The unique nature of Kamchatka is under threat
According to local scientists, the event has killed 95% of marine life on the surrounding seabed. The scale and cause of the disaster is still unknown, but we do know that a large part of the coastal area around the Volcanoes of Kamchatka UNESCO world heritage site has been impacted. Results of water analyses taken by the Russian authorities and Greenpeace Russia gave little clue as to the cause. The die-off could have been caused both by natural events or as a result of human activity.
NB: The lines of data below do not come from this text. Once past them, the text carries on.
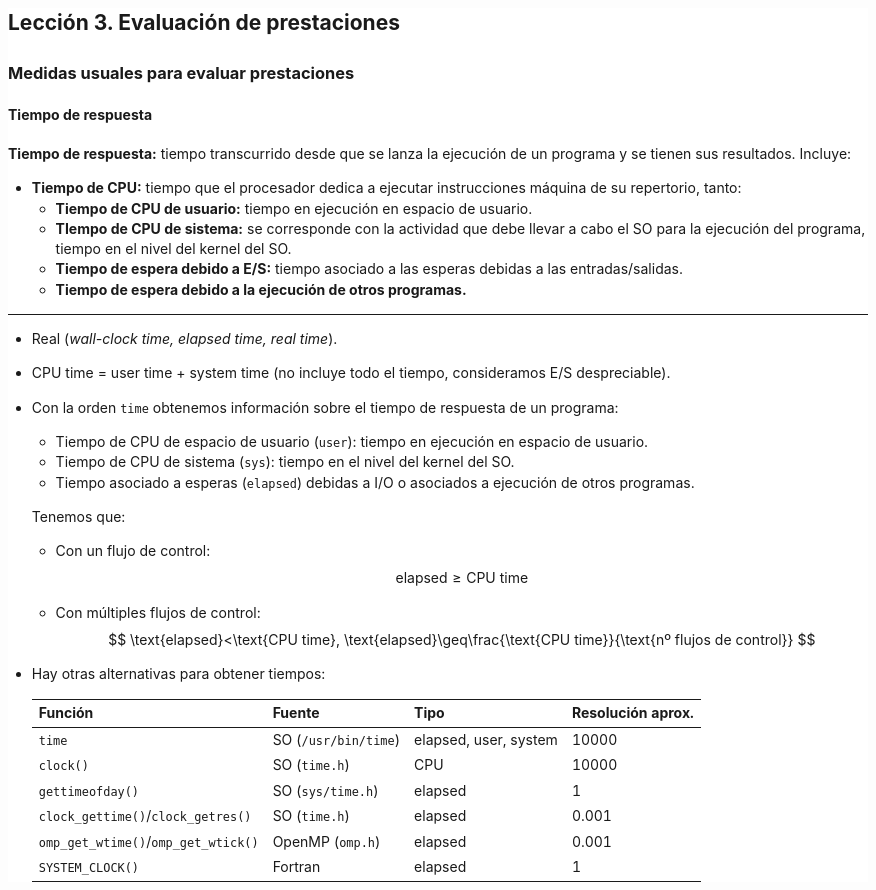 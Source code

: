 

## Lección 3. Evaluación de prestaciones

### Medidas usuales para evaluar prestaciones

#### Tiempo de respuesta

**Tiempo de respuesta:** tiempo transcurrido desde que se lanza la ejecución de un programa y se tienen sus resultados. Incluye:

* **Tiempo de CPU:** tiempo que el procesador dedica a ejecutar instrucciones máquina de su repertorio, tanto:
  * **Tiempo de CPU de usuario:** tiempo en ejecución en espacio de usuario.
  * **TIempo de CPU de sistema:** se corresponde con la actividad que debe llevar a cabo el SO para la ejecución del programa, tiempo en el nivel del kernel del SO.
  * **Tiempo de espera debido a E/S:** tiempo asociado a las esperas debidas a las entradas/salidas.
  * **Tiempo de espera debido a la ejecución de otros programas.**

---

* Real (_wall-clock time, elapsed time, real time_).

* CPU time = user time + system time (no incluye todo el tiempo, consideramos E/S despreciable).

* Con la orden `time` obtenemos información sobre el tiempo de respuesta de un programa:

  * Tiempo de CPU de espacio de usuario (`user`): tiempo en ejecución en espacio de usuario.
  * Tiempo de CPU de sistema (`sys`): tiempo en el nivel del kernel del SO.
  * Tiempo asociado a esperas (`elapsed`) debidas a I/O o asociados a ejecución de otros programas.

  Tenemos que:

  * Con un flujo de control:
    $$
    \text{elapsed}\geq\text{CPU time}
    $$

  * Con múltiples flujos de control:
    $$
    \text{elapsed}<\text{CPU time}, \text{elapsed}\geq\frac{\text{CPU time}}{\text{nº flujos de control}}
    $$



* Hay otras alternativas para obtener tiempos:

  | Función                             | Fuente               | Tipo                  | Resolución aprox. |
  | ----------------------------------- | -------------------- | --------------------- | ----------------- |
  | `time`                              | SO (`/usr/bin/time`) | elapsed, user, system | 10000             |
  | `clock()`                           | SO (`time.h`)        | CPU                   | 10000             |
  | `gettimeofday()`                    | SO (`sys/time.h`)    | elapsed               | 1                 |
  | `clock_gettime()`/`clock_getres()`  | SO (`time.h`)        | elapsed               | 0.001             |
  | `omp_get_wtime()`/`omp_get_wtick()` | OpenMP (`omp.h`)     | elapsed               | 0.001             |
  | `SYSTEM_CLOCK()`                    | Fortran              | elapsed               | 1                 |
The Greenpeace Russia team arrived in Kamchatka on the 4th of October to bear witness to this environmental disaster. Researchers took samples of seawater, soil and dead animals found on the central city beach of Petropavlovsk-Kamchatsky and sent them to Moscow to be analysed. Campaigners are also exploring the southern part of the peninsula from a ship, together with scientists and researchers from Kamchatka’s Kronotsky Nature Reserve. Divers on the ship are set to examine the ocean floor to the north and south of Kamchatka. An underwater drone with a high-definition camera has been used. Underwater photography and sample collection here may help to reveal the extent of this ecological disaster in the Pacific Ocean and perhaps give some clues as to what caused it.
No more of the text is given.